Key types are limited to native, integral types to allow bitwise equality comparison (i.e., no floating-point keys).

### DECISION REQUIRED: Integral Values vs Arbitrary Values
jrhemstad marked this conversation as resolved.
Show resolved Hide resolved

#### Integral, Packable Values

Require `Value` to be an integral, "packable" type.

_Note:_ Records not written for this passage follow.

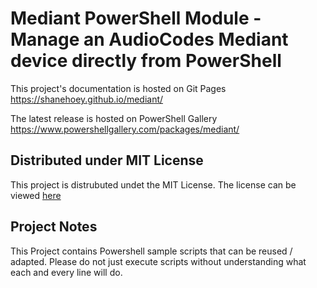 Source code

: # Mediant PowerShell Module - Manage an AudioCodes Mediant device directly from PowerShell

This project's documentation is hosted on Git Pages
https://shanehoey.github.io/mediant/

The latest release is hosted on PowerShell Gallery 
https://www.powershellgallery.com/packages/mediant/

## Distributed under MIT License
This project is distrubuted undet the MIT License. The license can be viewed [here](https://github.com/shanehoey/mediant/blob/master/LICENSE)

## Project Notes
This Project contains Powershell sample scripts that can be reused / adapted. Please do not just execute scripts without understanding what each and every line will do.

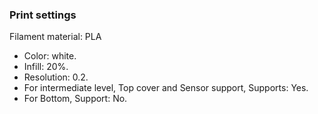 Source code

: ### Print settings
Filament material: PLA

* Color: white.
* Infill: 20%.
* Resolution: 0.2.
* For intermediate level, Top cover  and Sensor support, Supports: Yes.
* For Bottom, Support: No.
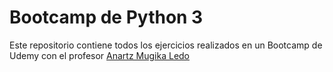 # Bootcamp de Python 3
Este repositorio contiene todos los ejercicios realizados en un Bootcamp de Udemy con el profesor [Anartz Mugika Ledo](www.anartz-mugika.com)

"Packable" key/value types are those types where `sizeof(Key) + sizeof(Value) <= largest atomicCAS (64bits)`

Requires Array of Struct layout.

- Pros:
- Performance: enables update of key/value in a single atomicCAS operation (assumes AoS layout)
- Find/Insert/Erase can be concurrent

- Cons:
- Least flexible
- Requires user to specify `EMPTY/ERASED` sentinels for both `Key` and `Value`

#### Arbitrary Values

`Value` can be any device constructible type.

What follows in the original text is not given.